RECORD EXTRACTS Start Marker
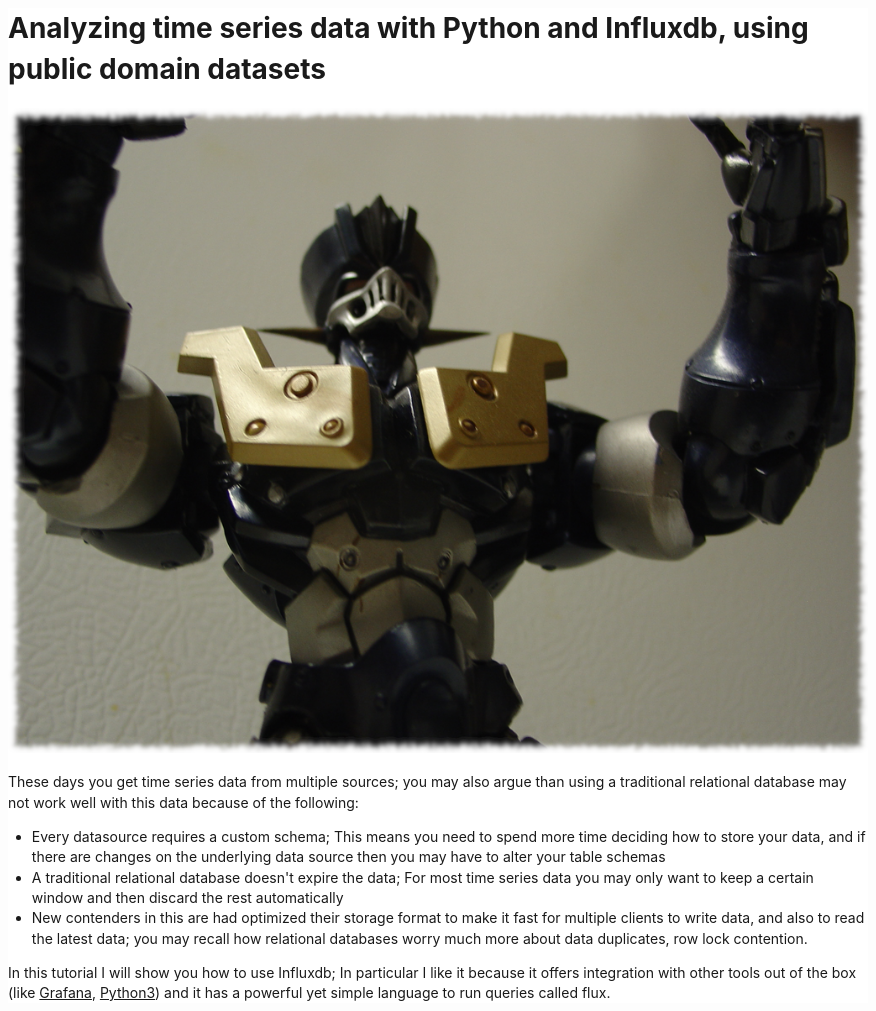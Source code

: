 # Analyzing time series data with Python and Influxdb, using public domain datasets

![](mazinger-z.png)

These days you get time series data from multiple sources; you may also argue than using a traditional relational database may not work well with this data because of the following:

* Every datasource requires a custom schema; This means you need to spend more time deciding how to store your data, and if there are changes on the underlying data source then you may have to alter your table schemas
* A traditional relational database doesn't expire the data; For most time series data you may only want to keep a certain window and then discard the rest automatically
* New contenders in this are had optimized their storage format to make it fast for multiple clients to write data, and also to read the latest data; you may recall how relational databases worry much more about data duplicates, row lock contention.

In this tutorial I will show you how to use Influxdb; In particular I like it because it offers integration with other tools out of the box (like [Grafana](https://grafana.com/docs/grafana/latest/getting-started/get-started-grafana-influxdb/), [Python3](https://github.com/influxdata/influxdb-client-python)) and it has a powerful yet simple language to run queries called flux.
RECORD EXTRACTS End Marker
• _YOUR OBJECTIVE_
From the data above, pick out each line containing "latest" and copy it.

• _RESULT OF THIS EXERCISE_
* New contenders in this are had optimized their storage format to make it fast for multiple clients to write data, and also to read the latest data; you may recall how relational databases worry much more about data duplicates, row lock contention.
In this tutorial I will show you how to use Influxdb; In particular I like it because it offers integration with other tools out of the box (like [Grafana](https://grafana.com/docs/grafana/latest/getting-started/get-started-grafana-influxdb/), [Python3](https://github.com/influxdata/influxdb-client-python)) and it has a powerful yet simple language to run queries called flux.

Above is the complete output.